Implementation of New Materials into Orthopedic Implants

Location: EB1 Room 1011

Friday, December 1st 2017 - 11:00 am

We will discuss the translation of a diverse set of new material technologies into orthopedic implants. In all the applications, the implementation of the new materials was accelerated by basic research leading to a new fundamental understanding of the relationship between processing, structure, and mechanical properties of the constituent materials. The examples span implants and new materials that have been successfully used in nearly ten thousand patients, to materials yet to be cleared in a device by the FDA. The topics to be overviewed include: The development and understanding of deployable shape memory polymers to mitigate damage when reattaching soft tissue to bone. A fundamental breakthrough on the processing and machinability of shape memory alloys to enable a paradigm shift in the success of large bone intramedullary fusion devices. A new approach to the formation of an interconnected surface porosity in a high strength polymer that results in the first ever FDA clearance and clinical success of an all polymer spinal fusion cage with porosity.
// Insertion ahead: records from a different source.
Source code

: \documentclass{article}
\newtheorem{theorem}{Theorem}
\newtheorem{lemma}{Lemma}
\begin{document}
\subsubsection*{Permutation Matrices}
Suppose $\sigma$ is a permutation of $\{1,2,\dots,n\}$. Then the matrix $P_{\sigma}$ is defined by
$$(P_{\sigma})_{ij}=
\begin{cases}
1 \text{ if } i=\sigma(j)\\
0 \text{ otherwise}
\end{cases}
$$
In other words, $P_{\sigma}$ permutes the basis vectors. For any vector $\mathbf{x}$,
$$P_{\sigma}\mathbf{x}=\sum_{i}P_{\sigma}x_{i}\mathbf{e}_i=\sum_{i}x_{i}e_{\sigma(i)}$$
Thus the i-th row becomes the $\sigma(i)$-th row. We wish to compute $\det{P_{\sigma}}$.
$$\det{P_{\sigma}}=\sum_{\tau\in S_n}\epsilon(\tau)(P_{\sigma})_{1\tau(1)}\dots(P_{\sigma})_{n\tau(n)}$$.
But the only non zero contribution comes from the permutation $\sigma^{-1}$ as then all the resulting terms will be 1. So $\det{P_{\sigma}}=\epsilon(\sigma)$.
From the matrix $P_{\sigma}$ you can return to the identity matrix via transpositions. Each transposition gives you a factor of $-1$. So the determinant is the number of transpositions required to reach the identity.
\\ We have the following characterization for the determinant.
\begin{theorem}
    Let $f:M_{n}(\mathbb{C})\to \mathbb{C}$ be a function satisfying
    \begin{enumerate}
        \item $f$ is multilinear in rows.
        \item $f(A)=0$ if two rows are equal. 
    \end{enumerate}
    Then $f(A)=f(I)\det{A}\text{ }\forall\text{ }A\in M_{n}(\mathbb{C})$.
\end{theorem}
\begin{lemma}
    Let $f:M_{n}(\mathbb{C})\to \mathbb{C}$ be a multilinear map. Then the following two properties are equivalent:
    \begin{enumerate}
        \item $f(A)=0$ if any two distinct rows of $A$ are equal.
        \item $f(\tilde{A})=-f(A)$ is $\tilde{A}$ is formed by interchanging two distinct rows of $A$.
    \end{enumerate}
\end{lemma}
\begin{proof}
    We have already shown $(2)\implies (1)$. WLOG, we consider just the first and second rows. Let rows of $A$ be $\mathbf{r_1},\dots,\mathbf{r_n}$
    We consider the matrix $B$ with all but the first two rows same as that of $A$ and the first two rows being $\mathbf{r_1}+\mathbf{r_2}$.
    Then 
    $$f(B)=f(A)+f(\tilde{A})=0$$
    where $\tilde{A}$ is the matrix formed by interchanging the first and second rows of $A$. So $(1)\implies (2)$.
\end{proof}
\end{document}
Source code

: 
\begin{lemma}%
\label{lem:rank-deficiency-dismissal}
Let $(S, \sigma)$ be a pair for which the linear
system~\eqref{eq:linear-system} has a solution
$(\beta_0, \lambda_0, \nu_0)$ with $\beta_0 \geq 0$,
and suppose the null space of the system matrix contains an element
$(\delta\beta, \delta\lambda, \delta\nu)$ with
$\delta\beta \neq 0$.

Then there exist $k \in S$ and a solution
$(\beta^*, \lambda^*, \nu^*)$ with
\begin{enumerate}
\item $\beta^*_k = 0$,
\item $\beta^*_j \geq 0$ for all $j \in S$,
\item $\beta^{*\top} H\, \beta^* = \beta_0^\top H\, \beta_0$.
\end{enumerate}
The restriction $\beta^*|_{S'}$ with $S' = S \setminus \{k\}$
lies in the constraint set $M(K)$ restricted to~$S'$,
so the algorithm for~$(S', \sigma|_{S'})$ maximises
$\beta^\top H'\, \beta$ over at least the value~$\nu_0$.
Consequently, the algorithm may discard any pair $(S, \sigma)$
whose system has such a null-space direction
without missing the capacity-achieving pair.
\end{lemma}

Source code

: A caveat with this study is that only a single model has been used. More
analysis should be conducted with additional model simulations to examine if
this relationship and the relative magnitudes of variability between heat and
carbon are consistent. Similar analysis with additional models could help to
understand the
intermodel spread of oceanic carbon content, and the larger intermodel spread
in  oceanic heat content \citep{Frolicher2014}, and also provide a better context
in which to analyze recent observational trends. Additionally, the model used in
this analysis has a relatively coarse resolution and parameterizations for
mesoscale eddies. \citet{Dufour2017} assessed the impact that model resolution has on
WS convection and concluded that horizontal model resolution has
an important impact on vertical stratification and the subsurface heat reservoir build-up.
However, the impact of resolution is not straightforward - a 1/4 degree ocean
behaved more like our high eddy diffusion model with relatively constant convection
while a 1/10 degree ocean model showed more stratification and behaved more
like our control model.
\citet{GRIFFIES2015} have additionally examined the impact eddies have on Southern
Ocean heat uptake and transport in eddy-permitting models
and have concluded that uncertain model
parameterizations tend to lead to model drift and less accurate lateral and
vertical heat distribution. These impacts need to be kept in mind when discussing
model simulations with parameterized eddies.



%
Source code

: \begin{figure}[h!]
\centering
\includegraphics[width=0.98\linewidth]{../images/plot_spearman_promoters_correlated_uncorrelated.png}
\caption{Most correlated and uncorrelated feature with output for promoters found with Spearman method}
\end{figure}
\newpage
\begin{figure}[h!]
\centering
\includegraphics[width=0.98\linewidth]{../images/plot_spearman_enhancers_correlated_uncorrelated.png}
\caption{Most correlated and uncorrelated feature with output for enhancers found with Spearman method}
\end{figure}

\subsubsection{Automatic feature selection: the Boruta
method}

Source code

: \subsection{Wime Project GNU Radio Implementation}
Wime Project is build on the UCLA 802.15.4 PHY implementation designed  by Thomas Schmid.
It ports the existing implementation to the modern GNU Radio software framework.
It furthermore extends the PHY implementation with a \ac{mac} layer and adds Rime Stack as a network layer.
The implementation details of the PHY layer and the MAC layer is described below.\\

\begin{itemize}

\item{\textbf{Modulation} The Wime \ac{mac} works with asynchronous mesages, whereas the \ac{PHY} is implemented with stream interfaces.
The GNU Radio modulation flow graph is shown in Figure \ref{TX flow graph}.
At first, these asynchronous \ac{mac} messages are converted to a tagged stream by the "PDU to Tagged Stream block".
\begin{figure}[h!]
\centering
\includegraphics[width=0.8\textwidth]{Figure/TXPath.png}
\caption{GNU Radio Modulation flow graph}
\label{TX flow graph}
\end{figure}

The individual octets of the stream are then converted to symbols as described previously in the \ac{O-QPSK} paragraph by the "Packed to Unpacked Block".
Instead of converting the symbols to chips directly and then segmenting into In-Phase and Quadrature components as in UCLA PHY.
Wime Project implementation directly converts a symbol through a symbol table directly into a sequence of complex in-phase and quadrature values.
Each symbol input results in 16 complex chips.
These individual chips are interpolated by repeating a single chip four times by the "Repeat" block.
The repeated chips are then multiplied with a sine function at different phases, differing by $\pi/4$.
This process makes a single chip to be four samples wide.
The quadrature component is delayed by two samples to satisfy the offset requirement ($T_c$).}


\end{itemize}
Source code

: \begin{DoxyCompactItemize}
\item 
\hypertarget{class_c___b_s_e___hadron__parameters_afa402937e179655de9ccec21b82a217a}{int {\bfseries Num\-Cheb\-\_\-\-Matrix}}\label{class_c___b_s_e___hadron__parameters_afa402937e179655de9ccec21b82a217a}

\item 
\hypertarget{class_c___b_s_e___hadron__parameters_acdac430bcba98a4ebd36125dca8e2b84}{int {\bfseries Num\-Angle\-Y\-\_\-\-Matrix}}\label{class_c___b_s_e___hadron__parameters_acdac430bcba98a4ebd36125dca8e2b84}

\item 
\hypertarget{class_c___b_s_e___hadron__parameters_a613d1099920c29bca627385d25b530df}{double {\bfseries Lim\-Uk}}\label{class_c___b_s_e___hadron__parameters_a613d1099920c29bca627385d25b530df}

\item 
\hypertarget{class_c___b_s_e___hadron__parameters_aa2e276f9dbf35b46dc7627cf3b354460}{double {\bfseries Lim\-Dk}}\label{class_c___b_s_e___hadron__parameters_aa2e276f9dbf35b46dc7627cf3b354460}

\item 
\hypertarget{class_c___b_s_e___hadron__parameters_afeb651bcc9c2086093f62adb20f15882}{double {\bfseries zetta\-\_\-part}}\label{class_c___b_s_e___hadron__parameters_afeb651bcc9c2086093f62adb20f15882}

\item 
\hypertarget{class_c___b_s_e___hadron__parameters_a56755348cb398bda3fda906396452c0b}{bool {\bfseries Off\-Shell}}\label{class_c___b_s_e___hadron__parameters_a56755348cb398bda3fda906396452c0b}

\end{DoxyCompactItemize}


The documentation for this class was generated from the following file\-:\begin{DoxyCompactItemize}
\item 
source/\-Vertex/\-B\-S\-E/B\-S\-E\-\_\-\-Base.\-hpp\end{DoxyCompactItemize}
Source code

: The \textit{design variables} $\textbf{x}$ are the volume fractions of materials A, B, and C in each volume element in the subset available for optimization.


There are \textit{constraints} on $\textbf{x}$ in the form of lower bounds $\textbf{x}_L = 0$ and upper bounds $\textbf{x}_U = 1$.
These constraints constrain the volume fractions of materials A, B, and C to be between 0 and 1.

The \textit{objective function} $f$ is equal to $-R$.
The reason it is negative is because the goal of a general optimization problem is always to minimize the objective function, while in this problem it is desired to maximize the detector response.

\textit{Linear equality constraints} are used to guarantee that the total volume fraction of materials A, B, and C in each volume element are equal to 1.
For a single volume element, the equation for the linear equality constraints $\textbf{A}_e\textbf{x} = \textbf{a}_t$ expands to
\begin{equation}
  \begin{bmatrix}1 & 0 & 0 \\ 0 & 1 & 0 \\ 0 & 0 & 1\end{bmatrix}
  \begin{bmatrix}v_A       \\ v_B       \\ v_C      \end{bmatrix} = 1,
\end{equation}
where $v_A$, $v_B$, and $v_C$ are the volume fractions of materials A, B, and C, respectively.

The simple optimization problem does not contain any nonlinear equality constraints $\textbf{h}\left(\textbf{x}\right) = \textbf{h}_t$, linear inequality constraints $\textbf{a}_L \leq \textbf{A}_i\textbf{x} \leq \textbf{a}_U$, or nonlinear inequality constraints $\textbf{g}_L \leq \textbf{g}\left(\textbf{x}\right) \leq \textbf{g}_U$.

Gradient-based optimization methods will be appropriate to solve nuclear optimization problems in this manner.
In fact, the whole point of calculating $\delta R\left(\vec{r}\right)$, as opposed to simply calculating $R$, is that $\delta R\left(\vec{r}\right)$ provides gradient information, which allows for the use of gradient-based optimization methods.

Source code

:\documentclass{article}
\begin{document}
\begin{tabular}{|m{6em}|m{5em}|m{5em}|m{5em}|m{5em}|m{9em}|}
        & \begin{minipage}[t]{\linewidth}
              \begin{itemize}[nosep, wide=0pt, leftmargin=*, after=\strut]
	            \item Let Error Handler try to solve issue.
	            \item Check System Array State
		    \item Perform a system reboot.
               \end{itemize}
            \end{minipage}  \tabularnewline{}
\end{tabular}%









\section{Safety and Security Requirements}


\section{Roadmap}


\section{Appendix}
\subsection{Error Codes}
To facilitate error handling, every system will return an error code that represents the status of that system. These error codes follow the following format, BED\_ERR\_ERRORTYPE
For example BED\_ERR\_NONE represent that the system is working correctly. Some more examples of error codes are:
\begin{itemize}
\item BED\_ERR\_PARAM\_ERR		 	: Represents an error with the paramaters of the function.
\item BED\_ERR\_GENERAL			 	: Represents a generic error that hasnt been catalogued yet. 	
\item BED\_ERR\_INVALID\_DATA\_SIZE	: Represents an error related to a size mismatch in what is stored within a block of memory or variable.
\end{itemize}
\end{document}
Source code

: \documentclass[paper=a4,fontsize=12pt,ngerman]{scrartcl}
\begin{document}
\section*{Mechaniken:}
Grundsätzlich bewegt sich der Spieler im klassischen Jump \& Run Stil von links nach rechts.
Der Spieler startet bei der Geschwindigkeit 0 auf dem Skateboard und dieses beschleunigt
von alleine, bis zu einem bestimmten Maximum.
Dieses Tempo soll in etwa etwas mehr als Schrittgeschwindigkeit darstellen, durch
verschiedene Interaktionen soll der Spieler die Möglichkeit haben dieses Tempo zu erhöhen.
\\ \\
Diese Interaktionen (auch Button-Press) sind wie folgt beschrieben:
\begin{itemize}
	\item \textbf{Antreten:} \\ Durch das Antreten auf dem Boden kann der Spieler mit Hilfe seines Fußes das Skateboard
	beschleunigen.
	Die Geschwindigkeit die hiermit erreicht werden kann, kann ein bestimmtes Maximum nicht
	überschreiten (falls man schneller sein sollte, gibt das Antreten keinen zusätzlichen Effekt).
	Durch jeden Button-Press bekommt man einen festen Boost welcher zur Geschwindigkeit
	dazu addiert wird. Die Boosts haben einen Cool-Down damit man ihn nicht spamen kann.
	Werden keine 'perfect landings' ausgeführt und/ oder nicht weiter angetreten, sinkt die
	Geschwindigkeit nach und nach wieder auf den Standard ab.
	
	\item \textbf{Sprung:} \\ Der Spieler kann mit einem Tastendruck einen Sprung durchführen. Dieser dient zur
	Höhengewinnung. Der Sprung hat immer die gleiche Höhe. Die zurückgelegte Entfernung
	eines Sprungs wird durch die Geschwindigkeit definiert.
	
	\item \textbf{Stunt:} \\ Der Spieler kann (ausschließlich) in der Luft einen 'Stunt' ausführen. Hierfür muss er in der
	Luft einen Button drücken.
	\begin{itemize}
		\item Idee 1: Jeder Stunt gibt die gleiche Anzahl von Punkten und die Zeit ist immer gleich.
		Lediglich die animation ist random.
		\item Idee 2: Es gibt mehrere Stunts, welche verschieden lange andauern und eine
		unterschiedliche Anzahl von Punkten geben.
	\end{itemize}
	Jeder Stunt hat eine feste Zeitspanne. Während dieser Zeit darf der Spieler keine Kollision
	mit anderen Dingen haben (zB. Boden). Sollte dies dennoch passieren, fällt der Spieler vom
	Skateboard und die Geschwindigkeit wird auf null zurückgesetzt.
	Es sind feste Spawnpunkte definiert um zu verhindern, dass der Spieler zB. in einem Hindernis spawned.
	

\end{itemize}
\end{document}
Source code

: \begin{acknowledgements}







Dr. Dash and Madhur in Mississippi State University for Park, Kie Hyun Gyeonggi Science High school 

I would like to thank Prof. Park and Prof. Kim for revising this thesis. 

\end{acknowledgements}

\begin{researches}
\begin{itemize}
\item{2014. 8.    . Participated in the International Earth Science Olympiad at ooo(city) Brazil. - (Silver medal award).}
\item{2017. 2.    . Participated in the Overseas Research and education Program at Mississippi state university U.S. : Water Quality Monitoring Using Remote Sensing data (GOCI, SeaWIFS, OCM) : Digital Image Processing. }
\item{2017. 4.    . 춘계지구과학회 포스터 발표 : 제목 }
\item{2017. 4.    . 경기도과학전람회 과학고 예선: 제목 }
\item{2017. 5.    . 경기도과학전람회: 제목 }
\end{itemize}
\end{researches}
Finally, a 3D printed, bio-mimetic elastomer is shown to have early promise as a reliable and long-term soft tissue replacement or scaffold.

Bio:
Professor Gall's technical expertise is in the mechanical properties of materials, and his contributions to the scientific community range from the creation and understanding of multiple new functional biomaterials to the discovery of a new phase transformation in gold nanowires. He has over 200 publications that have been cited over 13,000 times, and his publication H-index is 64. Over the past 20 years he has given over 300 presentations at conferences, companies, and universities. In addition to his research and teaching, he has consulted for various companies, the US Military and the US Intelligence Community. He has also served as an expert witness in multiple patent and product litigations involving materials across several biomedical industries. Finally, he is a passionate entrepreneur who has several dozen patents and has founded two medical device start-up companies, MedShape and Vertera. He works closely with MedShape, Vertera, and other early stage companies to commercialize new technologies in the medical device space.